Questionada sobre as declarações de familiares que relatam que Aretha sofria ameaças de um ex-namorado, a delegada preferiu guardar sigilo. "Ele foi apontado por quem?", questionou. "A família presta as informações que a gente solicita. A questão de quem é o suspeito está dentro da investigação e está em caráter sigiloso", acrescentou a delegada.
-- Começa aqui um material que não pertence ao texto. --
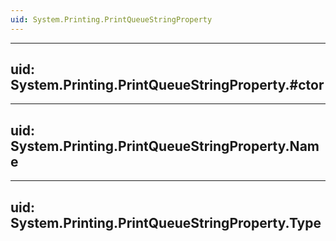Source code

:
 ```yaml
---
uid: System.Printing.PrintQueueStringProperty
---
```


---
uid: System.Printing.PrintQueueStringProperty.#ctor
---

---
uid: System.Printing.PrintQueueStringProperty.Name
---

---
uid: System.Printing.PrintQueueStringProperty.Type
---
Na manhã desta quarta-feira (16) o velório, seguido de sepultamento aconteceu com muita comoção de familiares e amigos de Aretha, quanto a polícia garante que segue com as investigações para elucidar o crime o quanto antes. "As diligências da investigação são sigilosas e não podemos ficar divulgando. O que eu posso garantir é que tanto o núcleo de feminicídio, quanto a equipe do DHPP estão trabalhando para resolver esse caso o quanto antes", finalizou Luana Alves.

O corpo da cabelereira Aretha Dantas foi encontrado na manhã da última terça-feira (15) na Avenida Maranhão com perfurações e sinais de atropelamento. A vítima foi achada sem documentos que pudessem identificá-la e posteriormente a família, que sentiu falta da mesma, fez a identificação através das tatuagens no corpo. Aretha saiu de casa na noite de segunda-feira (14) sozinha para fazer um lanche em uma lanchonete próximo da sua residência no Bairro Saci e não voltou mais. Ela morava com a avó e foi velada na casa do pai, Aldir Claro, no Bairro Bela Vista, tasmbém na zona Sul.